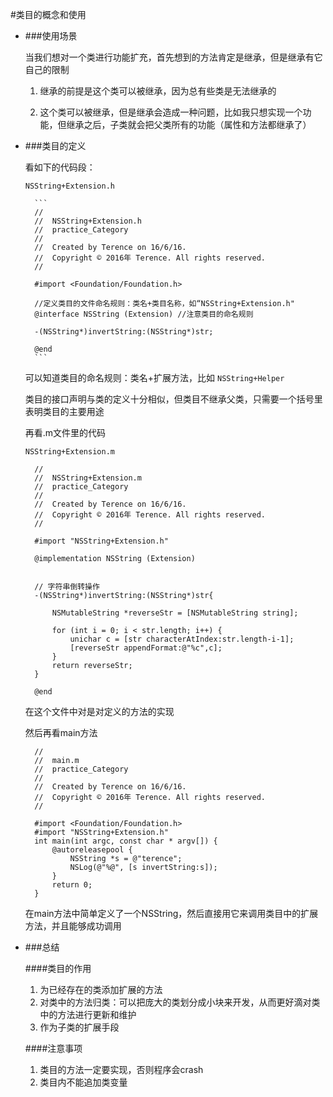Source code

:#类目的概念和使用

- ###使用场景

	当我们想对一个类进行功能扩充，首先想到的方法肯定是继承，但是继承有它自己的限制

	1. 继承的前提是这个类可以被继承，因为总有些类是无法继承的
	
	2. 这个类可以被继承，但是继承会造成一种问题，比如我只想实现一个功能，但继承之后，子类就会把父类所有的功能（属性和方法都继承了）
	


- ###类目的定义

	看如下的代码段：
	
	`NSString+Extension.h`
	
		```
		//
		//  NSString+Extension.h
		//  practice_Category
		//
		//  Created by Terence on 16/6/16.
		//  Copyright © 2016年 Terence. All rights reserved.
		//

		#import <Foundation/Foundation.h>

		//定义类目的文件命名规则：类名+类目名称，如“NSString+Extension.h"
		@interface NSString (Extension) //注意类目的命名规则

		-(NSString*)invertString:(NSString*)str;

		@end	
		```
	
	可以知道类目的命名规则：类名+扩展方法，比如 `NSString+Helper`
	
	类目的接口声明与类的定义十分相似，但类目不继承父类，只需要一个括号里表明类目的主要用途
	
	
	
	
	再看.m文件里的代码
	
	`NSString+Extension.m`
	
	

		//
		//  NSString+Extension.m
		//  practice_Category
		//
		//  Created by Terence on 16/6/16.
		//  Copyright © 2016年 Terence. All rights reserved.
		//
			
		#import "NSString+Extension.h"

		@implementation NSString (Extension)


		// 字符串倒转操作
		-(NSString*)invertString:(NSString*)str{
    
	    	NSMutableString *reverseStr = [NSMutableString string];
    
	    	for (int i = 0; i < str.length; i++) {
    	    	unichar c = [str characterAtIndex:str.length-i-1];
        		[reverseStr appendFormat:@"%c",c];
    		}
		    return reverseStr;
		}

		@end
	
	在这个文件中对是对定义的方法的实现
	
	然后再看main方法
	
		//
		//  main.m
		//  practice_Category
		//
		//  Created by Terence on 16/6/16.
		//  Copyright © 2016年 Terence. All rights reserved.
		//

		#import <Foundation/Foundation.h>
		#import "NSString+Extension.h"
		int main(int argc, const char * argv[]) {
		    @autoreleasepool {
       			NSString *s = @"terence";
		        NSLog(@"%@", [s invertString:s]);
		    }	
    		return 0;
		}
		

	 在main方法中简单定义了一个NSString，然后直接用它来调用类目中的扩展方法，并且能够成功调用
	 
	 
- ###总结
	
	####类目的作用
	1. 为已经存在的类添加扩展的方法
	2. 对类中的方法归类：可以把庞大的类划分成小块来开发，从而更好滴对类中的方法进行更新和维护
	3. 作为子类的扩展手段
	
	####注意事项
	1. 类目的方法一定要实现，否则程序会crash
	2. 类目内不能追加类变量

──────

- Try it -
The number of lines in the listing above that contain "length" is all that should be stated.

- Output for this task -
2